_Try it_:
Go through the records and filter out every line lacking the word "Brian"; copy the lines that remain.

(Excerpts from a dataset)
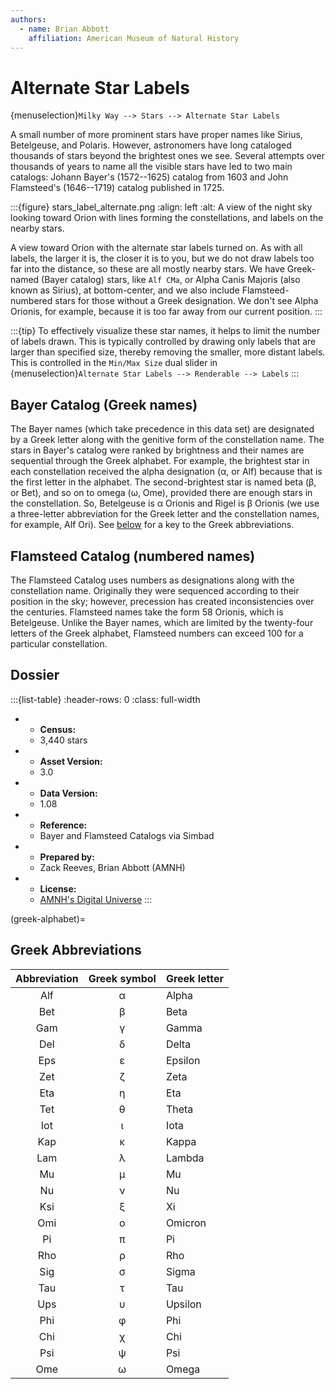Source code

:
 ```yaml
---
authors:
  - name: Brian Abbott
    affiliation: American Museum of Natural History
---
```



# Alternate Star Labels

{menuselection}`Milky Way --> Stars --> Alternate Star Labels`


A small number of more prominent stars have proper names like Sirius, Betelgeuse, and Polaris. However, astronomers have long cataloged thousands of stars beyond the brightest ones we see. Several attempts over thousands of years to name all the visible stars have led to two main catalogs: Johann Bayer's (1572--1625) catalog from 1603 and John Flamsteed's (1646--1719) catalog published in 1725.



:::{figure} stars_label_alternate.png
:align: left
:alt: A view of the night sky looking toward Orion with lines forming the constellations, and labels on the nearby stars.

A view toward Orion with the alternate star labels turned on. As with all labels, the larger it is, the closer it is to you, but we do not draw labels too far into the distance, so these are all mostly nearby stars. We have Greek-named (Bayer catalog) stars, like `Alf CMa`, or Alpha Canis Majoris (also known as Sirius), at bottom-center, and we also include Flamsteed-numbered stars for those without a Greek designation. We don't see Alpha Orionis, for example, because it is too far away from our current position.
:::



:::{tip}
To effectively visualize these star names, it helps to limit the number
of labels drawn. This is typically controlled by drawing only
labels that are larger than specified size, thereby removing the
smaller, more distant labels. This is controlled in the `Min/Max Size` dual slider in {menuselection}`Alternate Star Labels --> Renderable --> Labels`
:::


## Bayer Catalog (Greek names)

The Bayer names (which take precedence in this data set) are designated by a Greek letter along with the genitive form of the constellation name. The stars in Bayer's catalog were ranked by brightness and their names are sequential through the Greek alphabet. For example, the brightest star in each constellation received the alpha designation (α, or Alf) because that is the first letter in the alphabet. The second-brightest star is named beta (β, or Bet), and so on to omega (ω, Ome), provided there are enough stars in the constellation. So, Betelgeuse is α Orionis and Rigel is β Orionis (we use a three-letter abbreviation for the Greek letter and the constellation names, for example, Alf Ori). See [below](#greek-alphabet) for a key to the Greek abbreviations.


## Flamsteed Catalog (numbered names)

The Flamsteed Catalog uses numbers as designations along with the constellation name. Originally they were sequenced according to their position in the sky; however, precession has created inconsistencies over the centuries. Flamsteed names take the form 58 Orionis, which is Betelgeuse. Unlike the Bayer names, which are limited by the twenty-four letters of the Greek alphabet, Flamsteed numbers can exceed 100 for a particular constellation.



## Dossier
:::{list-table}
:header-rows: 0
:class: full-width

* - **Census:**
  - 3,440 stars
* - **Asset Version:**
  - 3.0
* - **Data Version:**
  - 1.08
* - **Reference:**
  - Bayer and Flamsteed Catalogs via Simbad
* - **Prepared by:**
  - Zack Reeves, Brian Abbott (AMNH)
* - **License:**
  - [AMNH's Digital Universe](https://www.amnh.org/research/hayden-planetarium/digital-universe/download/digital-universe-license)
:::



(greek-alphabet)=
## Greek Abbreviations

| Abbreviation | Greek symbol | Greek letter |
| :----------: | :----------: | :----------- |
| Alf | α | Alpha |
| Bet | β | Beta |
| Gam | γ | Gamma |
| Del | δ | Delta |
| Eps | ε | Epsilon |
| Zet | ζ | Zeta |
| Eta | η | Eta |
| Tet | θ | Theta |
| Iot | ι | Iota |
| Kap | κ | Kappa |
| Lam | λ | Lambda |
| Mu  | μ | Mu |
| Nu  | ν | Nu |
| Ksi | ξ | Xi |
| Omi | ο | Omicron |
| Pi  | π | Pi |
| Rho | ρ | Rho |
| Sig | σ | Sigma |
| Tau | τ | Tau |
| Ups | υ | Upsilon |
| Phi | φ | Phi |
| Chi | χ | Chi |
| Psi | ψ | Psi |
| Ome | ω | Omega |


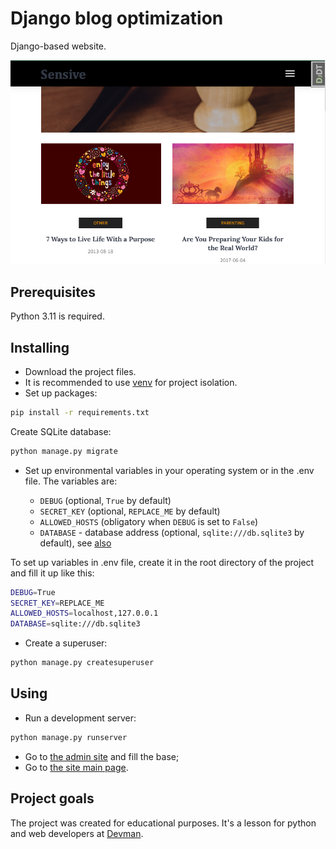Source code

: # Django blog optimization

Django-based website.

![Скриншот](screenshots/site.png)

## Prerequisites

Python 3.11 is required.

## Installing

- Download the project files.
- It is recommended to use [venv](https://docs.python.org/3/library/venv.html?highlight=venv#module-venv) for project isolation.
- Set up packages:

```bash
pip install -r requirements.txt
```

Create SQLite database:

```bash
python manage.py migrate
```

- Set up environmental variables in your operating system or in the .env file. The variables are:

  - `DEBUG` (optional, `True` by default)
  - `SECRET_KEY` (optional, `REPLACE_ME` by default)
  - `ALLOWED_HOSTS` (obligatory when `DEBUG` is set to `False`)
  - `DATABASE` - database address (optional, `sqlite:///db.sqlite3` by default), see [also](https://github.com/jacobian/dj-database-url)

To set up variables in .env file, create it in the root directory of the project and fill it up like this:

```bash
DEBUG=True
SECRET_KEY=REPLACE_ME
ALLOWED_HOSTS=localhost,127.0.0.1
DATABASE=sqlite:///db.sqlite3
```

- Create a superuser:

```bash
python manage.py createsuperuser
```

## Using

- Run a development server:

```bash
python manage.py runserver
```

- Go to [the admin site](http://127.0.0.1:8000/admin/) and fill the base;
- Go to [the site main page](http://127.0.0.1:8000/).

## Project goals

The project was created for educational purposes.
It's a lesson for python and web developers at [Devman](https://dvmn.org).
---
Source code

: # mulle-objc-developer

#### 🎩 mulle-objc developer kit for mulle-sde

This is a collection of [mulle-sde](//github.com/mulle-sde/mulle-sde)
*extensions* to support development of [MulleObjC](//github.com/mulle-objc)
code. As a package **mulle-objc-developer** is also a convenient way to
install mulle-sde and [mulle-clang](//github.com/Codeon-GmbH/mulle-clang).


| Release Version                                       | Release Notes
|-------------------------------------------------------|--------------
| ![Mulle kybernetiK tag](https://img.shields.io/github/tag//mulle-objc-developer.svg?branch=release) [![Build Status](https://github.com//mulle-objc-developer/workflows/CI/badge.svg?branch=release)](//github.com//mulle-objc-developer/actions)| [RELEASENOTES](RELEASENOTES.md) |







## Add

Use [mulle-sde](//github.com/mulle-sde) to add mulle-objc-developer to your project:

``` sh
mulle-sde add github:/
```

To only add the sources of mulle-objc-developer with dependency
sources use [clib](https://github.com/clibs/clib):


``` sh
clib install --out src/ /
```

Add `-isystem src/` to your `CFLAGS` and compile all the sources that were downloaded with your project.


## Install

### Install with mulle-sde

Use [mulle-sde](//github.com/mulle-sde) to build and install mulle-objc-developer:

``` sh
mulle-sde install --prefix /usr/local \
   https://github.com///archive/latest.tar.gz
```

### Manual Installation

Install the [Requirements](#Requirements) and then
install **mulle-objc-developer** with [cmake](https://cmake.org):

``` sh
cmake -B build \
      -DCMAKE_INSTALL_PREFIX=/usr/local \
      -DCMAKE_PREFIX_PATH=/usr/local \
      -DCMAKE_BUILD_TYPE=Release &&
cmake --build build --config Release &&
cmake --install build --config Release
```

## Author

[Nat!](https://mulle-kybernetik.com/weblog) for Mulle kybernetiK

_Exercise result_:
  - name: Brian Abbott
  - Zack Reeves, Brian Abbott (AMNH)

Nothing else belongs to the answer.